[Materials provided]

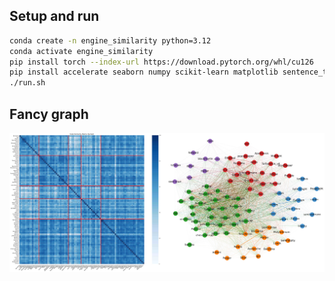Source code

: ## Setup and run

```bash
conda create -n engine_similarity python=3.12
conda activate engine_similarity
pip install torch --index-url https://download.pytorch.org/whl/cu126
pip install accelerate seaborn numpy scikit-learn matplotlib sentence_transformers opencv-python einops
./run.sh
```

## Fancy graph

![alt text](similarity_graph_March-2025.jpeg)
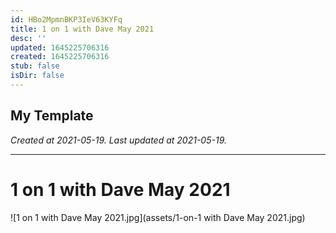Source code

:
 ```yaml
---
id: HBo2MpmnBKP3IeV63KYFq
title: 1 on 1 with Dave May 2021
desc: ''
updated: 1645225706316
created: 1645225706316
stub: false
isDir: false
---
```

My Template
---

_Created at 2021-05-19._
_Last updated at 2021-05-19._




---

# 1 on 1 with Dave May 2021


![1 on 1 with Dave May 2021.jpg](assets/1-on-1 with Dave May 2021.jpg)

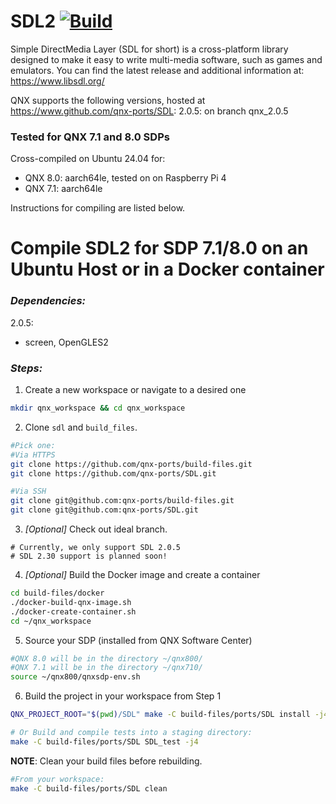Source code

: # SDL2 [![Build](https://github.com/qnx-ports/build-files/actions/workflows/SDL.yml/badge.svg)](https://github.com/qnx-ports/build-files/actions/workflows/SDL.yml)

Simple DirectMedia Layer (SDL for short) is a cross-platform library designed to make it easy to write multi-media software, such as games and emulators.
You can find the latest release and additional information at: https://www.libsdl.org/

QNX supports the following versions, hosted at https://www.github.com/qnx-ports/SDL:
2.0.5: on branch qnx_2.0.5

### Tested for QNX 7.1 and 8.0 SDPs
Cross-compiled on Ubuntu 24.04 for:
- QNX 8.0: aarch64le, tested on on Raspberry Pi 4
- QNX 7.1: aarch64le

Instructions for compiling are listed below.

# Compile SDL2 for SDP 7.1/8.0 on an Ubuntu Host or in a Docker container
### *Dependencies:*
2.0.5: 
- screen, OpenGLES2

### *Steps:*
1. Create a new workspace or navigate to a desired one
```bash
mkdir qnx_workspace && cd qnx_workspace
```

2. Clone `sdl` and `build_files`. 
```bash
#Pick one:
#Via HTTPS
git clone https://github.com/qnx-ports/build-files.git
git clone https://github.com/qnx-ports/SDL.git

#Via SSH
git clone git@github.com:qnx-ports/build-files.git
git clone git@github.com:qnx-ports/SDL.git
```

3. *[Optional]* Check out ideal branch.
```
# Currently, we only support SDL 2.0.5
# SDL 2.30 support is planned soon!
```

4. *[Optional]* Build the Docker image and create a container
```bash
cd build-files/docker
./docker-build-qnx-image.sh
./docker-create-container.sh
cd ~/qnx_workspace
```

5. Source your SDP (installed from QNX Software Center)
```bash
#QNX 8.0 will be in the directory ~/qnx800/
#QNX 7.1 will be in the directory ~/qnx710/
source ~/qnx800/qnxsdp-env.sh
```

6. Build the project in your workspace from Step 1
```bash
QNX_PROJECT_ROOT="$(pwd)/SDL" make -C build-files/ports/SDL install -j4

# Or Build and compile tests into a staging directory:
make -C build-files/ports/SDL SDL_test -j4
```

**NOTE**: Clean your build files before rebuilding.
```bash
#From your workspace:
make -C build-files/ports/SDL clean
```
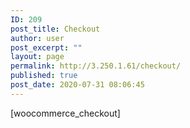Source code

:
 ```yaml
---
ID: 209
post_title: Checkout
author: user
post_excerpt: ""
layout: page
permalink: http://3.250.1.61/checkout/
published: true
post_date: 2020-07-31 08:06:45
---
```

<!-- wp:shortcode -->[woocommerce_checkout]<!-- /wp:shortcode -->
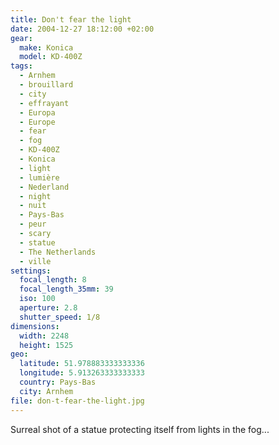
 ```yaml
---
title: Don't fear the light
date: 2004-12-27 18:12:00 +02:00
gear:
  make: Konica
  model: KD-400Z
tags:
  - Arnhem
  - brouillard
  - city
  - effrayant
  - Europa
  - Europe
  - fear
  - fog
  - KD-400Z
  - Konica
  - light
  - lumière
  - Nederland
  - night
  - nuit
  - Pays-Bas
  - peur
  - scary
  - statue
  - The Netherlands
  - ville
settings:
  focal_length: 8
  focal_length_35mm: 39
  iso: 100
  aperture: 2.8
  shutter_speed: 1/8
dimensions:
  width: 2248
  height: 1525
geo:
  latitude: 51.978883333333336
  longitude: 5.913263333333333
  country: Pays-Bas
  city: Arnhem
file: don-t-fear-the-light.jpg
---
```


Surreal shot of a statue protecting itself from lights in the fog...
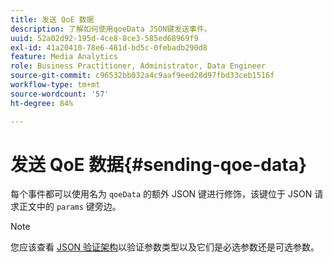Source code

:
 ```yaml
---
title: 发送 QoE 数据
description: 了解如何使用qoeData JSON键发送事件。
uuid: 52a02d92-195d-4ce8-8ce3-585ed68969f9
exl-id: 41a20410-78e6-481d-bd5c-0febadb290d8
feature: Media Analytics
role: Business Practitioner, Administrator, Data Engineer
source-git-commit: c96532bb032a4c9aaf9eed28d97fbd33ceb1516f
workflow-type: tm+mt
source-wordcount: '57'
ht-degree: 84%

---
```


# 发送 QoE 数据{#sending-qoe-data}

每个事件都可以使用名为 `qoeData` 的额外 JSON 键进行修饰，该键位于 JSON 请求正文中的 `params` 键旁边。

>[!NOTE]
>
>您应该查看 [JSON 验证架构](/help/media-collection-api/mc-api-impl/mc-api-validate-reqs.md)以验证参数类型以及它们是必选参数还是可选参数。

[/Materials provided]

• Problem description:
Throughout the data above, find each line that includes the string "Dave"; state only how many there are.

• Exercise answer:
3